▶ **What the task requires**:
Each record should be given again exactly as it appears, with no image included.

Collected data
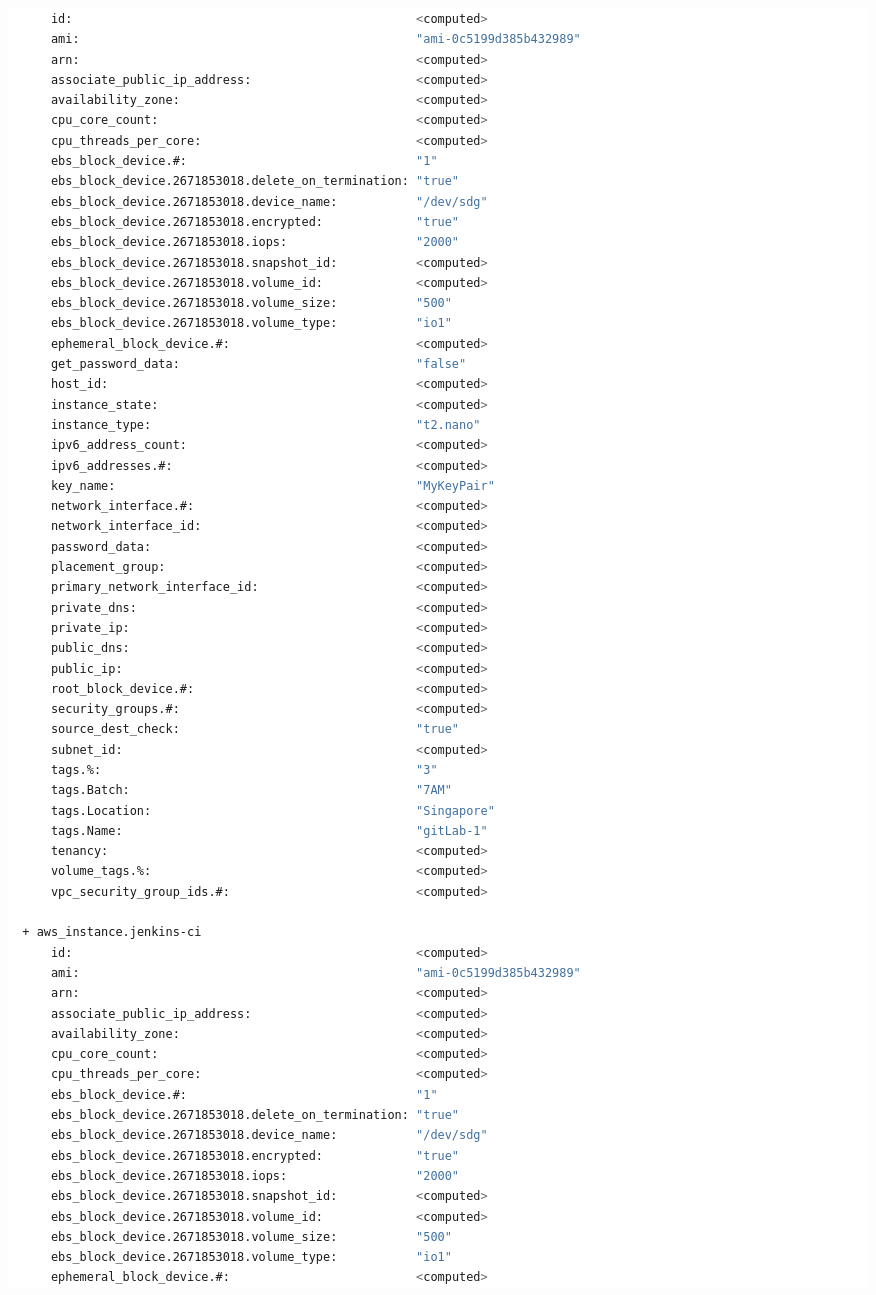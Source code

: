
 ```sh
      id:                                                <computed>
      ami:                                               "ami-0c5199d385b432989"
      arn:                                               <computed>
      associate_public_ip_address:                       <computed>
      availability_zone:                                 <computed>
      cpu_core_count:                                    <computed>
      cpu_threads_per_core:                              <computed>
      ebs_block_device.#:                                "1"
      ebs_block_device.2671853018.delete_on_termination: "true"
      ebs_block_device.2671853018.device_name:           "/dev/sdg"
      ebs_block_device.2671853018.encrypted:             "true"
      ebs_block_device.2671853018.iops:                  "2000"
      ebs_block_device.2671853018.snapshot_id:           <computed>
      ebs_block_device.2671853018.volume_id:             <computed>
      ebs_block_device.2671853018.volume_size:           "500"
      ebs_block_device.2671853018.volume_type:           "io1"
      ephemeral_block_device.#:                          <computed>
      get_password_data:                                 "false"
      host_id:                                           <computed>
      instance_state:                                    <computed>
      instance_type:                                     "t2.nano"
      ipv6_address_count:                                <computed>
      ipv6_addresses.#:                                  <computed>
      key_name:                                          "MyKeyPair"
      network_interface.#:                               <computed>
      network_interface_id:                              <computed>
      password_data:                                     <computed>
      placement_group:                                   <computed>
      primary_network_interface_id:                      <computed>
      private_dns:                                       <computed>
      private_ip:                                        <computed>
      public_dns:                                        <computed>
      public_ip:                                         <computed>
      root_block_device.#:                               <computed>
      security_groups.#:                                 <computed>
      source_dest_check:                                 "true"
      subnet_id:                                         <computed>
      tags.%:                                            "3"
      tags.Batch:                                        "7AM"
      tags.Location:                                     "Singapore"
      tags.Name:                                         "gitLab-1"
      tenancy:                                           <computed>
      volume_tags.%:                                     <computed>
      vpc_security_group_ids.#:                          <computed>

  + aws_instance.jenkins-ci
      id:                                                <computed>
      ami:                                               "ami-0c5199d385b432989"
      arn:                                               <computed>
      associate_public_ip_address:                       <computed>
      availability_zone:                                 <computed>
      cpu_core_count:                                    <computed>
      cpu_threads_per_core:                              <computed>
      ebs_block_device.#:                                "1"
      ebs_block_device.2671853018.delete_on_termination: "true"
      ebs_block_device.2671853018.device_name:           "/dev/sdg"
      ebs_block_device.2671853018.encrypted:             "true"
      ebs_block_device.2671853018.iops:                  "2000"
      ebs_block_device.2671853018.snapshot_id:           <computed>
      ebs_block_device.2671853018.volume_id:             <computed>
      ebs_block_device.2671853018.volume_size:           "500"
      ebs_block_device.2671853018.volume_type:           "io1"
      ephemeral_block_device.#:                          <computed>
```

▶ **Task output**:
Source code

:
 ```sh
      id:                                                <computed>
      ami:                                               "ami-0c5199d385b432989"
      arn:                                               <computed>
      associate_public_ip_address:                       <computed>
      availability_zone:                                 <computed>
      cpu_core_count:                                    <computed>
      cpu_threads_per_core:                              <computed>
      ebs_block_device.#:                                "1"
      ebs_block_device.2671853018.delete_on_termination: "true"
      ebs_block_device.2671853018.device_name:           "/dev/sdg"
      ebs_block_device.2671853018.encrypted:             "true"
      ebs_block_device.2671853018.iops:                  "2000"
      ebs_block_device.2671853018.snapshot_id:           <computed>
      ebs_block_device.2671853018.volume_id:             <computed>
      ebs_block_device.2671853018.volume_size:           "500"
      ebs_block_device.2671853018.volume_type:           "io1"
      ephemeral_block_device.#:                          <computed>
      get_password_data:                                 "false"
      host_id:                                           <computed>
      instance_state:                                    <computed>
      instance_type:                                     "t2.nano"
      ipv6_address_count:                                <computed>
      ipv6_addresses.#:                                  <computed>
      key_name:                                          "MyKeyPair"
      network_interface.#:                               <computed>
      network_interface_id:                              <computed>
      password_data:                                     <computed>
      placement_group:                                   <computed>
      primary_network_interface_id:                      <computed>
      private_dns:                                       <computed>
      private_ip:                                        <computed>
      public_dns:                                        <computed>
      public_ip:                                         <computed>
      root_block_device.#:                               <computed>
      security_groups.#:                                 <computed>
      source_dest_check:                                 "true"
      subnet_id:                                         <computed>
      tags.%:                                            "3"
      tags.Batch:                                        "7AM"
      tags.Location:                                     "Singapore"
      tags.Name:                                         "gitLab-1"
      tenancy:                                           <computed>
      volume_tags.%:                                     <computed>
      vpc_security_group_ids.#:                          <computed>

  + aws_instance.jenkins-ci
      id:                                                <computed>
      ami:                                               "ami-0c5199d385b432989"
      arn:                                               <computed>
      associate_public_ip_address:                       <computed>
      availability_zone:                                 <computed>
      cpu_core_count:                                    <computed>
      cpu_threads_per_core:                              <computed>
      ebs_block_device.#:                                "1"
      ebs_block_device.2671853018.delete_on_termination: "true"
      ebs_block_device.2671853018.device_name:           "/dev/sdg"
      ebs_block_device.2671853018.encrypted:             "true"
      ebs_block_device.2671853018.iops:                  "2000"
      ebs_block_device.2671853018.snapshot_id:           <computed>
      ebs_block_device.2671853018.volume_id:             <computed>
      ebs_block_device.2671853018.volume_size:           "500"
      ebs_block_device.2671853018.volume_type:           "io1"
      ephemeral_block_device.#:                          <computed>
```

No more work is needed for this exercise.